Of course, it’s also arguable that kids’ aversion to vegetables (and many other whole foods) has grown far more extreme in recent years, and in direct proportion to the increased availability and visibility of foods like 3-D snack chips, microwaveable pizza pockets and dinosaur-shaped chicken tenders. In cultures where these items are not so readily available, after all, kids happily eat everything from seaweed to seal blubber.

The expert advice to this culture’s parents, in any case, is straightforward: Don’t keep unhealthy processed foods in your house. Stock and prepare only healthy foods and allow your child to pick and choose among these wholesome options. Let your kids see you enjoying plant-based foods. Keep on gently and optimistically offering new and different nutritious dishes, even if your kid rejects them the first dozen or so times.

The earlier you start with this approach, the experts say, the easier it will go for you both, and the more success you will have in getting your kids on the right nutritional track. In fact, some experts suggest introducing your infant child to puréed vegetables before fruits to keep his or her taste for sweets from developing out of control.

But perhaps you missed that step and are now faced with a Toliver-like eater. All is not lost. Start by removing the worst dietary offenders from your shelves and replace them with healthier options. The vast majority of commercial foods marketed directly to kids contain one or more of the following culprits: hydrogenated and partially hydrogenated (trans) fats, high-fructose corn syrup, and refined flours. Simply by striving to eliminate these items from your pantry (and from future shopping lists), you’ll remove a lot of the most troublesome processed-food choices, including many of those your kids tend to fill up on before dinner.

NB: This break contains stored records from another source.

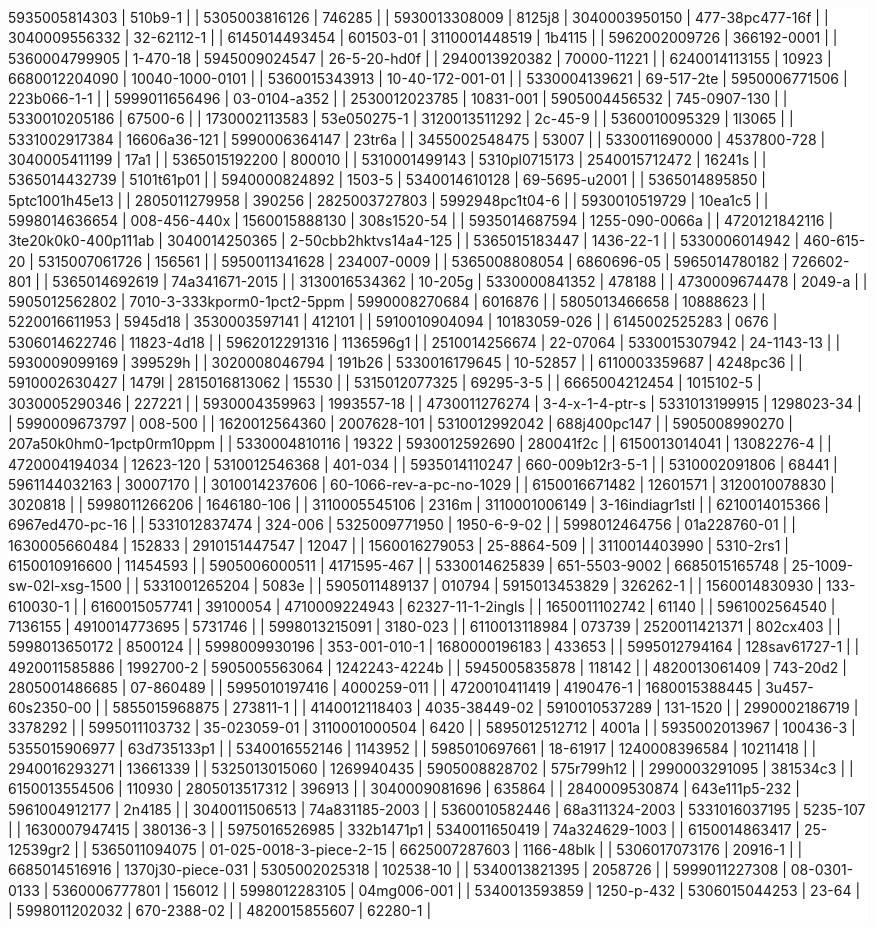5935005814303 | 510b9-1 |  | 5305003816126 | 746285 |  | 5930013308009 | 8125j8 | 
3040003950150 | 477-38pc477-16f |  | 3040009556332 | 32-62112-1 |  | 6145014493454 | 601503-01 | 
3110001448519 | 1b4115 |  | 5962002009726 | 366192-0001 |  | 5360004799905 | 1-470-18 | 
5945009024547 | 26-5-20-hd0f |  | 2940013920382 | 70000-11221 |  | 6240014113155 | 10923 | 
6680012204090 | 10040-1000-0101 |  | 5360015343913 | 10-40-172-001-01 |  | 5330004139621 | 69-517-2te | 
5950006771506 | 223b066-1-1 |  | 5999011656496 | 03-0104-a352 |  | 2530012023785 | 10831-001 | 
5905004456532 | 745-0907-130 |  | 5330010205186 | 67500-6 |  | 1730002113583 | 53e050275-1 | 
3120013511292 | 2c-45-9 |  | 5360010095329 | 1l3065 |  | 5331002917384 | 16606a36-121 | 
5990006364147 | 23tr6a |  | 3455002548475 | 53007 |  | 5330011690000 | 4537800-728 | 
3040005411199 | 17a1 |  | 5365015192200 | 800010 |  | 5310001499143 | 5310pl0715173 | 
2540015712472 | 16241s |  | 5365014432739 | 5101t61p01 |  | 5940000824892 | 1503-5 | 
5340014610128 | 69-5695-u2001 |  | 5365014895850 | 5ptc1001h45e13 |  | 2805011279958 | 390256 | 
2825003727803 | 5992948pc1t04-6 |  | 5930010519729 | 10ea1c5 |  | 5998014636654 | 008-456-440x | 
1560015888130 | 308s1520-54 |  | 5935014687594 | 1255-090-0066a |  | 4720121842116 | 3te20k0k0-400p111ab | 
3040014250365 | 2-50cbb2hktvs14a4-125 |  | 5365015183447 | 1436-22-1 |  | 5330006014942 | 460-615-20 | 
5315007061726 | 156561 |  | 5950011341628 | 234007-0009 |  | 5365008808054 | 6860696-05 | 
5965014780182 | 726602-801 |  | 5365014692619 | 74a341671-2015 |  | 3130016534362 | 10-205g | 
5330000841352 | 478188 |  | 4730009674478 | 2049-a |  | 5905012562802 | 7010-3-333kporm0-1pct2-5ppm | 
5990008270684 | 6016876 |  | 5805013466658 | 10888623 |  | 5220016611953 | 5945d18 | 
3530003597141 | 412101 |  | 5910010904094 | 10183059-026 |  | 6145002525283 | 0676 | 
5306014622746 | 11823-4d18 |  | 5962012291316 | 1136596g1 |  | 2510014256674 | 22-07064 | 
5330015307942 | 24-1143-13 |  | 5930009099169 | 399529h |  | 3020008046794 | 191b26 | 
5330016179645 | 10-52857 |  | 6110003359687 | 4248pc36 |  | 5910002630427 | 1479l | 
2815016813062 | 15530 |  | 5315012077325 | 69295-3-5 |  | 6665004212454 | 1015102-5 | 
3030005290346 | 227221 |  | 5930004359963 | 1993557-18 |  | 4730011276274 | 3-4-x-1-4-ptr-s | 
5331013199915 | 1298023-34 |  | 5990009673797 | 008-500 |  | 1620012564360 | 2007628-101 | 
5310012992042 | 688j400pc147 |  | 5905008990270 | 207a50k0hm0-1pctp0rm10ppm |  | 5330004810116 | 19322 | 
5930012592690 | 280041f2c |  | 6150013014041 | 13082276-4 |  | 4720004194034 | 12623-120 | 
5310012546368 | 401-034 |  | 5935014110247 | 660-009b12r3-5-1 |  | 5310002091806 | 68441 | 
5961144032163 | 30007170 |  | 3010014237606 | 60-1066-rev-a-pc-no-1029 |  | 6150016671482 | 12601571 | 
3120010078830 | 3020818 |  | 5998011266206 | 1646180-106 |  | 3110005545106 | 2316m | 
3110001006149 | 3-16indiagr1stl |  | 6210014015366 | 6967ed470-pc-16 |  | 5331012837474 | 324-006 | 
5325009771950 | 1950-6-9-02 |  | 5998012464756 | 01a228760-01 |  | 1630005660484 | 152833 | 
2910151447547 | 12047 |  | 1560016279053 | 25-8864-509 |  | 3110014403990 | 5310-2rs1 | 
6150010916600 | 11454593 |  | 5905006000511 | 4171595-467 |  | 5330014625839 | 651-5503-9002 | 
6685015165748 | 25-1009-sw-02l-xsg-1500 |  | 5331001265204 | 5083e |  | 5905011489137 | 010794 | 
5915013453829 | 326262-1 |  | 1560014830930 | 133-610030-1 |  | 6160015057741 | 39100054 | 
4710009224943 | 62327-11-1-2ingls |  | 1650011102742 | 61140 |  | 5961002564540 | 7136155 | 
4910014773695 | 5731746 |  | 5998013215091 | 3180-023 |  | 6110013118984 | 073739 | 
2520011421371 | 802cx403 |  | 5998013650172 | 8500124 |  | 5998009930196 | 353-001-010-1 | 
1680000196183 | 433653 |  | 5995012794164 | 128sav61727-1 |  | 4920011585886 | 1992700-2 | 
5905005563064 | 1242243-4224b |  | 5945005835878 | 118142 |  | 4820013061409 | 743-20d2 | 
2805001486685 | 07-860489 |  | 5995010197416 | 4000259-011 |  | 4720010411419 | 4190476-1 | 
1680015388445 | 3u457-60s2350-00 |  | 5855015968875 | 273811-1 |  | 4140012118403 | 4035-38449-02 | 
5910010537289 | 131-1520 |  | 2990002186719 | 3378292 |  | 5995011103732 | 35-023059-01 | 
3110001000504 | 6420 |  | 5895012512712 | 4001a |  | 5935002013967 | 100436-3 | 
5355015906977 | 63d735133p1 |  | 5340016552146 | 1143952 |  | 5985010697661 | 18-61917 | 
1240008396584 | 10211418 |  | 2940016293271 | 13661339 |  | 5325013015060 | 1269940435 | 
5905008828702 | 575r799h12 |  | 2990003291095 | 381534c3 |  | 6150013554506 | 110930 | 
2805013517312 | 396913 |  | 3040009081696 | 635864 |  | 2840009530874 | 643e111p5-232 | 
5961004912177 | 2n4185 |  | 3040011506513 | 74a831185-2003 |  | 5360010582446 | 68a311324-2003 | 
5331016037195 | 5235-107 |  | 1630007947415 | 380136-3 |  | 5975016526985 | 332b1471p1 | 
5340011650419 | 74a324629-1003 |  | 6150014863417 | 25-12539gr2 |  | 5365011094075 | 01-025-0018-3-piece-2-15 | 
6625007287603 | 1166-48blk |  | 5306017073176 | 20916-1 |  | 6685014516916 | 1370j30-piece-031 | 
5305002025318 | 102538-10 |  | 5340013821395 | 2058726 |  | 5999011227308 | 08-0301-0133 | 
5360006777801 | 156012 |  | 5998012283105 | 04mg006-001 |  | 5340013593859 | 1250-p-432 | 
5306015044253 | 23-64 |  | 5998011202032 | 670-2388-02 |  | 4820015855607 | 62280-1 |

Next, start educating your children about why you are making these changes.

Many kids prove far more willing to consider healthy foods — and to let the unhealthy ones go — once they understand the components of various foods and the ways they affect their bodies. Research by nutritionist Antonia Demas, a Cornell PhD who developed an award-winning multicultural food-education curriculum, showed that kids were willing to eat up to 20 times more plant-based foods once they had some hands-on education about them.

Of course, emphasizing healthy foods is just the beginning. The challenges of raising a fit family also involve increasing physical activity, shifting mental and emotional attitudes, and bucking societal trends. In this issue of Experience Life, we’ve touched on it all — including plans for kids you haven’t even had yet (see “Fertile Ground”).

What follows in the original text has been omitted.